Taken and adapted from:

- Tom M. Apostol, Calculus, Volume 1 (New York: Blaisdell, 1961), pp. 13-19.
- Susanna S. Epp, Discrete mathematics: with applications, fifth edition, metric version (Australia, 2020), Appendix A.

Many fundamental operations in mathematics involve combining two elements from a set to produce another element of the same set; such rules are known as binary operations. For instance, addition and multiplication are binary operations on the real numbers, because adding or multiplying any two real numbers always yields another real number. Formally, if $ * $ is a binary operation on $S$, then $* : S \times S \to S$, meaning for any $a, b \in S$, the result $a * b$ is also in $S$. This property is called closure under the operation.

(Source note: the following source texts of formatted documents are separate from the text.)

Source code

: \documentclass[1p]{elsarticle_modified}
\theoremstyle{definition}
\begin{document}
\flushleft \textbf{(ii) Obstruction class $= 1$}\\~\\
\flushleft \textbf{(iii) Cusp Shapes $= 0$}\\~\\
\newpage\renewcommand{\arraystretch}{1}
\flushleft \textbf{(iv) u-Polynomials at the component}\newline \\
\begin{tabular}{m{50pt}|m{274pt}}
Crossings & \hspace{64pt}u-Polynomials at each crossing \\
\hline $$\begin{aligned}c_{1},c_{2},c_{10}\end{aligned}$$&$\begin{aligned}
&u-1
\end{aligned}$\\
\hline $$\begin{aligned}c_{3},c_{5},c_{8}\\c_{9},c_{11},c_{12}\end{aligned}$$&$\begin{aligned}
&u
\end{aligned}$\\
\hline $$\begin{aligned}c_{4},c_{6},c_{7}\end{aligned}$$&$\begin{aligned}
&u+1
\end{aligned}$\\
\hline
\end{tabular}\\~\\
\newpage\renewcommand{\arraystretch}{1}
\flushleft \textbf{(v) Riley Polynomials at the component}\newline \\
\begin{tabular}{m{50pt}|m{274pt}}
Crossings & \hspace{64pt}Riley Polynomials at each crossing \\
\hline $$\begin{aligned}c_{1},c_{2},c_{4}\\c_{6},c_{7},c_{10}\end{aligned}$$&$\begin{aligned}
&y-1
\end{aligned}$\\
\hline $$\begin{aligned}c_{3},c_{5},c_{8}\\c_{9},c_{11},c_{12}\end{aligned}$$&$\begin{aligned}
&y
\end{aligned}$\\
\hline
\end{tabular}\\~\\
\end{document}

An important property that some binary operations possess is commutativity, which means that the order of the operands does not affect the result. For example, for all real numbers $a$ and $b$, both addition and multiplication satisfy $a + b = b + a$ and $ab = ba$ (see also the examples below).

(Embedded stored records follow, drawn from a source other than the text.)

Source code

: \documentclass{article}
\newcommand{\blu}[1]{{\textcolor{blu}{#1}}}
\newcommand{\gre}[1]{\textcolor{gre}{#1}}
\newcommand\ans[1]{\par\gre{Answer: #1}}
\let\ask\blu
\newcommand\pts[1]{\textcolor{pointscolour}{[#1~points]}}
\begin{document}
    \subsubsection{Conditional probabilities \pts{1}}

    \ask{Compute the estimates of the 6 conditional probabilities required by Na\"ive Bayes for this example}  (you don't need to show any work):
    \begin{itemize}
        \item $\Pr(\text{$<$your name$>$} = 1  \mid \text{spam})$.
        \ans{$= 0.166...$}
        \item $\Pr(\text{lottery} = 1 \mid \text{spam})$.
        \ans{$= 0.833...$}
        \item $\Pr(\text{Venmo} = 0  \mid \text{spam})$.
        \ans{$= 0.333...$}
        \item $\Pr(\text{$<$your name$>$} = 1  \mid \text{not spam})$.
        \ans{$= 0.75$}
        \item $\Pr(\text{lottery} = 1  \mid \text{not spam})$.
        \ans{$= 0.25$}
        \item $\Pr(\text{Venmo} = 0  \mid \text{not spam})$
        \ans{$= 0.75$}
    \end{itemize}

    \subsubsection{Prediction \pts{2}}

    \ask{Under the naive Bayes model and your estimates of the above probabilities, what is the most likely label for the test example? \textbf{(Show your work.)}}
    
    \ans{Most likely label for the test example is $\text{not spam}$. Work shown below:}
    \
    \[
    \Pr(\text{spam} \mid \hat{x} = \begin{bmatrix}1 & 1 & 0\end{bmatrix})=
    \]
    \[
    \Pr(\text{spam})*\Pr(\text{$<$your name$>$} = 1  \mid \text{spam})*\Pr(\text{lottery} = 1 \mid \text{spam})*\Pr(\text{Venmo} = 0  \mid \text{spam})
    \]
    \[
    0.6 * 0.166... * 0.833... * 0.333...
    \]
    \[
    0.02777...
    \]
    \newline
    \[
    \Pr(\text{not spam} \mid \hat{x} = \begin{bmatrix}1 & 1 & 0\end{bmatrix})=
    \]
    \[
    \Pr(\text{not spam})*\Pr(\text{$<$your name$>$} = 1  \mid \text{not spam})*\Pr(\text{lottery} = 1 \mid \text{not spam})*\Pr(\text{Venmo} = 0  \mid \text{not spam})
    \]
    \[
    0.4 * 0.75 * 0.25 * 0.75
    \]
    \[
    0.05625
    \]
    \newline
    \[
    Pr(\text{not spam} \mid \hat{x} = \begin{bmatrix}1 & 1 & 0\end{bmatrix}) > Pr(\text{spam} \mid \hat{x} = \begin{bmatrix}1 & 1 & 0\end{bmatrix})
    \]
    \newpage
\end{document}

Commutative Laws in Algebraic Structures

For all numbers $a$ and $b$ $(\forall \; a, b \in \mathbb{C})$,

\[a + b = b + a\] \[ab = ba.\]

The commutative laws are valid within the following sets of numbers:

Natural Numbers: $\mathbb{N},$
Integers: $\mathbb{Z}$,
Rational Numbers: $\mathbb{Q}$,
Real Numbers: $\mathbb{R}$,
Complex Numbers: $\mathbb{C}.$

Examples

Natural Numbers ($\mathbb{N}$)

Addition
$3 + 5 = 5 + 3 = 8$

Multiplication
$3 \cdot 5 = 5 \cdot 3 = 15$

Integers ($\mathbb{Z}$)

Addition
$(−3)+7=7+(−3)=4$

Multiplication
$(−2)×5=5×(−2)=−10$

Rational Numbers ($\mathbb{Q}$)

Addition
$\frac{1}{2}+\frac{3}{4} = \frac{3}{4}+\frac{1}{2} = \frac{5}{4}$

Multiplication
$\frac{2}{3} \cdot \frac{3}{5} = \frac{3}{5} \cdot \frac{2}{3} = \frac{2}{5}$

Real Numbers ($\mathbb{R}$)

Addition
$2.5 + 3.1 = 3.1 + 2.5 = 5.6$

Multiplication
$1.2 \cdot 4.5 = 4.5 \cdot 1.2 = 5.4$

Complex Numbers ($\mathbb{C}$)

Addition
$(2 + 3i) + (1 - 4i) = (1 - 4i) + (2 + 3i) = 3 - i$

Multiplication
$(2 + 3i)(1 - 4i) = (1-4i)(2 + 3i) = 14 - 5i$

Meaning of the used symbols

Symbol	Meaning
$ \forall $	for all (universal quantifier)
$ \in $	is an element of